» YOUR TASK: Repeat the data verbatim.

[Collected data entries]
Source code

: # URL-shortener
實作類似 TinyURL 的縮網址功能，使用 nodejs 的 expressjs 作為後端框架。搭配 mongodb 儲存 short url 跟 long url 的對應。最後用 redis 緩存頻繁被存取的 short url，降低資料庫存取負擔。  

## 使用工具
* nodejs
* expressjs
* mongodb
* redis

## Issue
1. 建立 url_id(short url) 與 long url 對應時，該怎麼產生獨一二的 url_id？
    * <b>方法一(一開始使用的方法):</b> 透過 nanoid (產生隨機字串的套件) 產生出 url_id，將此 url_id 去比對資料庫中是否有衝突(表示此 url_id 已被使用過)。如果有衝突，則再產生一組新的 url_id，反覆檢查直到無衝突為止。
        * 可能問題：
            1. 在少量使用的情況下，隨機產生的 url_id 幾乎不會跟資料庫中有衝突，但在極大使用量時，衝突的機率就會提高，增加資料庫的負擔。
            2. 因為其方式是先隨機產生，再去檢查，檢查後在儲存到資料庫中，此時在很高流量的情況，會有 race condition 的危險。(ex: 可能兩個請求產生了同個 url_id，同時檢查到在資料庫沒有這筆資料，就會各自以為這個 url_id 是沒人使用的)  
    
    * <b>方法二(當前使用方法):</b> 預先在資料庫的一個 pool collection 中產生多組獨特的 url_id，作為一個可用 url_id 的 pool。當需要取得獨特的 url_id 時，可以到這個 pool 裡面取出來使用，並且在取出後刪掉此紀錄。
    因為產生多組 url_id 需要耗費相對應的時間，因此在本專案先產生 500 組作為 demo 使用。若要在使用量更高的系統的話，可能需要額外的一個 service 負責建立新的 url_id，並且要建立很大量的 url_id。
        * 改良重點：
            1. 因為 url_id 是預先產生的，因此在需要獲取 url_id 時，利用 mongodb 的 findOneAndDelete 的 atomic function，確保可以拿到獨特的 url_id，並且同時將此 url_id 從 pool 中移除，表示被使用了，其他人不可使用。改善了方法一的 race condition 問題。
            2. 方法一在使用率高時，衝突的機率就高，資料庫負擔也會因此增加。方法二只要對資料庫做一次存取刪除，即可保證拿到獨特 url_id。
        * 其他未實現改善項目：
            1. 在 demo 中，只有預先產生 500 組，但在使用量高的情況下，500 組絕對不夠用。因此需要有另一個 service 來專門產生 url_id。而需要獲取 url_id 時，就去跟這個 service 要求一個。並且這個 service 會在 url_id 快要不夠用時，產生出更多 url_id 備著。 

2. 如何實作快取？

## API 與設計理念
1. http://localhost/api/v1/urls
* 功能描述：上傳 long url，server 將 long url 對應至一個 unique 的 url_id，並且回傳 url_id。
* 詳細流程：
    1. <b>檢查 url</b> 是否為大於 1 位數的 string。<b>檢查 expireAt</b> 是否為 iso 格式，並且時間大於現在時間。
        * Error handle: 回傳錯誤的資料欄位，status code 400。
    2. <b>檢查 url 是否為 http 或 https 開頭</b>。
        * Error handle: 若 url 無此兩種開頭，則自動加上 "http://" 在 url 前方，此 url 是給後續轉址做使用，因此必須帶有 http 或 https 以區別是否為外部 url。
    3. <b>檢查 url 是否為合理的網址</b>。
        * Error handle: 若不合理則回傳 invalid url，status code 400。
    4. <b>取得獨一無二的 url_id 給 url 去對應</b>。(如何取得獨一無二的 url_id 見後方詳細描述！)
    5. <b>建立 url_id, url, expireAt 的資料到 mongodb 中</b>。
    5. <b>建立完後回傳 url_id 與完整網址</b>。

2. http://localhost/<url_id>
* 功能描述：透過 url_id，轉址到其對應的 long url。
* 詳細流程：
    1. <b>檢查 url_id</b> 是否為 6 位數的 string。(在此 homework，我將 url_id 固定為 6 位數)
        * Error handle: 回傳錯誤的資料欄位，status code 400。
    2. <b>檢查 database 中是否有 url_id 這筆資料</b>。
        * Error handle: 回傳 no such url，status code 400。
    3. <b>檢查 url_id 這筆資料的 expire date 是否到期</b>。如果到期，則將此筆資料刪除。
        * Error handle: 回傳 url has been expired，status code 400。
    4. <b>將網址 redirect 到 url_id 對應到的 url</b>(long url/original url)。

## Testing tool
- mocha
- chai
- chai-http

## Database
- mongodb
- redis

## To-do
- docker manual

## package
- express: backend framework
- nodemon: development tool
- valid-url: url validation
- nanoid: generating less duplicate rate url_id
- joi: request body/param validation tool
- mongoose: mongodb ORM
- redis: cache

» EXERCISE OUTPUT:
Source code

: # URL-shortener
實作類似 TinyURL 的縮網址功能，使用 nodejs 的 expressjs 作為後端框架。搭配 mongodb 儲存 short url 跟 long url 的對應。最後用 redis 緩存頻繁被存取的 short url，降低資料庫存取負擔。  

## 使用工具
* nodejs
* expressjs
* mongodb
* redis

## Issue
1. 建立 url_id(short url) 與 long url 對應時，該怎麼產生獨一二的 url_id？
    * <b>方法一(一開始使用的方法):</b> 透過 nanoid (產生隨機字串的套件) 產生出 url_id，將此 url_id 去比對資料庫中是否有衝突(表示此 url_id 已被使用過)。如果有衝突，則再產生一組新的 url_id，反覆檢查直到無衝突為止。
        * 可能問題：
            1. 在少量使用的情況下，隨機產生的 url_id 幾乎不會跟資料庫中有衝突，但在極大使用量時，衝突的機率就會提高，增加資料庫的負擔。
            2. 因為其方式是先隨機產生，再去檢查，檢查後在儲存到資料庫中，此時在很高流量的情況，會有 race condition 的危險。(ex: 可能兩個請求產生了同個 url_id，同時檢查到在資料庫沒有這筆資料，就會各自以為這個 url_id 是沒人使用的)  
    
    * <b>方法二(當前使用方法):</b> 預先在資料庫的一個 pool collection 中產生多組獨特的 url_id，作為一個可用 url_id 的 pool。當需要取得獨特的 url_id 時，可以到這個 pool 裡面取出來使用，並且在取出後刪掉此紀錄。
    因為產生多組 url_id 需要耗費相對應的時間，因此在本專案先產生 500 組作為 demo 使用。若要在使用量更高的系統的話，可能需要額外的一個 service 負責建立新的 url_id，並且要建立很大量的 url_id。
        * 改良重點：
            1. 因為 url_id 是預先產生的，因此在需要獲取 url_id 時，利用 mongodb 的 findOneAndDelete 的 atomic function，確保可以拿到獨特的 url_id，並且同時將此 url_id 從 pool 中移除，表示被使用了，其他人不可使用。改善了方法一的 race condition 問題。
            2. 方法一在使用率高時，衝突的機率就高，資料庫負擔也會因此增加。方法二只要對資料庫做一次存取刪除，即可保證拿到獨特 url_id。
        * 其他未實現改善項目：
            1. 在 demo 中，只有預先產生 500 組，但在使用量高的情況下，500 組絕對不夠用。因此需要有另一個 service 來專門產生 url_id。而需要獲取 url_id 時，就去跟這個 service 要求一個。並且這個 service 會在 url_id 快要不夠用時，產生出更多 url_id 備著。 

2. 如何實作快取？

## API 與設計理念
1. http://localhost/api/v1/urls
* 功能描述：上傳 long url，server 將 long url 對應至一個 unique 的 url_id，並且回傳 url_id。
* 詳細流程：
    1. <b>檢查 url</b> 是否為大於 1 位數的 string。<b>檢查 expireAt</b> 是否為 iso 格式，並且時間大於現在時間。
        * Error handle: 回傳錯誤的資料欄位，status code 400。
    2. <b>檢查 url 是否為 http 或 https 開頭</b>。
        * Error handle: 若 url 無此兩種開頭，則自動加上 "http://" 在 url 前方，此 url 是給後續轉址做使用，因此必須帶有 http 或 https 以區別是否為外部 url。
    3. <b>檢查 url 是否為合理的網址</b>。
        * Error handle: 若不合理則回傳 invalid url，status code 400。
    4. <b>取得獨一無二的 url_id 給 url 去對應</b>。(如何取得獨一無二的 url_id 見後方詳細描述！)
    5. <b>建立 url_id, url, expireAt 的資料到 mongodb 中</b>。
    5. <b>建立完後回傳 url_id 與完整網址</b>。

2. http://localhost/<url_id>
* 功能描述：透過 url_id，轉址到其對應的 long url。
* 詳細流程：
    1. <b>檢查 url_id</b> 是否為 6 位數的 string。(在此 homework，我將 url_id 固定為 6 位數)
        * Error handle: 回傳錯誤的資料欄位，status code 400。
    2. <b>檢查 database 中是否有 url_id 這筆資料</b>。
        * Error handle: 回傳 no such url，status code 400。
    3. <b>檢查 url_id 這筆資料的 expire date 是否到期</b>。如果到期，則將此筆資料刪除。
        * Error handle: 回傳 url has been expired，status code 400。
    4. <b>將網址 redirect 到 url_id 對應到的 url</b>(long url/original url)。

## Testing tool
- mocha
- chai
- chai-http

## Database
- mongodb
- redis

## To-do
- docker manual

## package
- express: backend framework
- nodemon: development tool
- valid-url: url validation
- nanoid: generating less duplicate rate url_id
- joi: request body/param validation tool
- mongoose: mongodb ORM
- redis: cache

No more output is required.